In December 1998, the Indiana Supreme Court decided that Indiana's assessment
rules were unconstitutional. We're trying to make the rules right is by
using market value, which means assessing property at its predicted selling
price. The difficulties we're having now are the result of these new rules
and the short time the court allowed for applying them.
Once we work through our current troubles, though, we've got a chance
to have an assessment system that's better than it was. Research on property
assessment reveals that states that try to assess property at 100 percent
of selling price have more uniform assessments than states that use other
standards.
Uniform means that property is assessed correctly, consistent with the
standard. Since the standard is the predicted selling price, uniformity
means that most assessments are equal to the selling prices, or are pretty
close.
Here's why market value promotes uniformity. The assessment is a prediction
of selling price. Most property owners have some idea of what their property
is worth.

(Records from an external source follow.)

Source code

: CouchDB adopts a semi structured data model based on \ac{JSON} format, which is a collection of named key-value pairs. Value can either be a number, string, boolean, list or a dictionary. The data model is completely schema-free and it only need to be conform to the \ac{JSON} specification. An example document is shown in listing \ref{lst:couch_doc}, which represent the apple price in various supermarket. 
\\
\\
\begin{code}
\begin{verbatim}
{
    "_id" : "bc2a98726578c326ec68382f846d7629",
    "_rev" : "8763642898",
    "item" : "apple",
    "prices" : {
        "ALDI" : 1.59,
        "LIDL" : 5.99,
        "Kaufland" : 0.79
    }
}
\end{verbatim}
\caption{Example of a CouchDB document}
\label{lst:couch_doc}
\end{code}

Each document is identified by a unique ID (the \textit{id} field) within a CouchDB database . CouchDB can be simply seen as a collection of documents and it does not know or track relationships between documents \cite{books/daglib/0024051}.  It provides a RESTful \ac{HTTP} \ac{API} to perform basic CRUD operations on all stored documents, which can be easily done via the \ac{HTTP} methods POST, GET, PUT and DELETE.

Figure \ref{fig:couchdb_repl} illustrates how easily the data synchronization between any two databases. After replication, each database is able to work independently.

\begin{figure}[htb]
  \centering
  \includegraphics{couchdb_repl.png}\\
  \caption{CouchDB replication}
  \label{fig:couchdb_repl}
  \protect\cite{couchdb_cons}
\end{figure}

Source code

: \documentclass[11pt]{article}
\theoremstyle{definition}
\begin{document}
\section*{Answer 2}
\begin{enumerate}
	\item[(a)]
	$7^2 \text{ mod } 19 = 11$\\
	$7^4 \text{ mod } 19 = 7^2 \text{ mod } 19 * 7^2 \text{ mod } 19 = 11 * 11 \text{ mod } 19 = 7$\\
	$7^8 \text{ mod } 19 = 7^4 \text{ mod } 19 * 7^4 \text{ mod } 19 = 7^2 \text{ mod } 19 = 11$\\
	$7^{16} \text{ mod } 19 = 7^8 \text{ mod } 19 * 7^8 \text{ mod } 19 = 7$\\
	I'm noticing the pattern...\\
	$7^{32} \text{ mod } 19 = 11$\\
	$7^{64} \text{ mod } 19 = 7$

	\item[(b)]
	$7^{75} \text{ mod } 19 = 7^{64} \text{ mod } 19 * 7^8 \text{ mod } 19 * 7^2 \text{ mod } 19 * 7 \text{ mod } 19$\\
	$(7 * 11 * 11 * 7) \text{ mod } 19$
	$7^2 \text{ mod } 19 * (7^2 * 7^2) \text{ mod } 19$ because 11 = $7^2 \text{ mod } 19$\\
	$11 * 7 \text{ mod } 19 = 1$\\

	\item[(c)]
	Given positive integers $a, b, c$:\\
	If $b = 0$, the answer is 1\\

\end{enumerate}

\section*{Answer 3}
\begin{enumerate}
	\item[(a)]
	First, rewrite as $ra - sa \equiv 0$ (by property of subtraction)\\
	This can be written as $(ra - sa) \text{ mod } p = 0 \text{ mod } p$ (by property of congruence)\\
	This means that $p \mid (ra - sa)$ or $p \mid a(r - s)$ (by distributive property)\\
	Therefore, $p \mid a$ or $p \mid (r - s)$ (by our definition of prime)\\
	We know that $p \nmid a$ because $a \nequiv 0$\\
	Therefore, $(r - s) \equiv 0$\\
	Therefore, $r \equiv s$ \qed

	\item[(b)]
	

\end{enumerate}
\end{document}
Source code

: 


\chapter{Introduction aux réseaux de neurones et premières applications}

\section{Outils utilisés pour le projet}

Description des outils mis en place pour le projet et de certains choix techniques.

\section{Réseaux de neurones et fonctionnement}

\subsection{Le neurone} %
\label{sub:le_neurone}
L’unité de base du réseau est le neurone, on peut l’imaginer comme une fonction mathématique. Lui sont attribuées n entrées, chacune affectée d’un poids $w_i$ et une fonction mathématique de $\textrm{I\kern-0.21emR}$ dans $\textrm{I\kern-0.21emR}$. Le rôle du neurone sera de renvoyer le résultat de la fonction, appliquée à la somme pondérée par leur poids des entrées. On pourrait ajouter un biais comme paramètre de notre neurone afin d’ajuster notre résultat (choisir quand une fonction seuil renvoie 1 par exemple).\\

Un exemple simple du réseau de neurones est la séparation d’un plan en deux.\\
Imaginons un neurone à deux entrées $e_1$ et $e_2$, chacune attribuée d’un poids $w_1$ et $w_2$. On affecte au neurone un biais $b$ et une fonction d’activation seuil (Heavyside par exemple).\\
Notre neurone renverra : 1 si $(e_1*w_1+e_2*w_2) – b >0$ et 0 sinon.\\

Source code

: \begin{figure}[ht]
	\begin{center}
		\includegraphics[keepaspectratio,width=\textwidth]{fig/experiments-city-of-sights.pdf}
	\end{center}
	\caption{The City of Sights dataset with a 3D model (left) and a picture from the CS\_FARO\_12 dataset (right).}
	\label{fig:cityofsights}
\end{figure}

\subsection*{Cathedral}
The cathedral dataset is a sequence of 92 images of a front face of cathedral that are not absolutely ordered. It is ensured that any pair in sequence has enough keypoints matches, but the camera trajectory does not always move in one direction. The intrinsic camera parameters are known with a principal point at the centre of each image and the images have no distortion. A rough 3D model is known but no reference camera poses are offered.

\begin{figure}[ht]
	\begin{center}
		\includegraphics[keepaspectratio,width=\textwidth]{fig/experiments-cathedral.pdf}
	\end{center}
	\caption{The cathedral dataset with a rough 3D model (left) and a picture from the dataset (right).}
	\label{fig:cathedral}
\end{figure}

They can tell whether the assessment is correct, or at least
close. If the assessment looks like the potential selling price, it's
right. If it doesn't, it's wrong.
Suppose the assessment is too high. You know it's too high if you're
tempted to shout at the assessor, "Find me a buyer who will pay that
much, and I'll sell it right now!" If that happens, the taxpayer
can appeal. Successful appeals fix assessment errors. They also pressure
assessors to improve their methods to reduce the number of appeals in
the future. Both results make assessments more uniform.
But what happens if an assessment is too low? You look at the assessment
and say, "I'd never sell this property for that!" You say it
in a whisper, though. Even the most public-spirited property owner can't
be expected to appeal an assessment because it's too low.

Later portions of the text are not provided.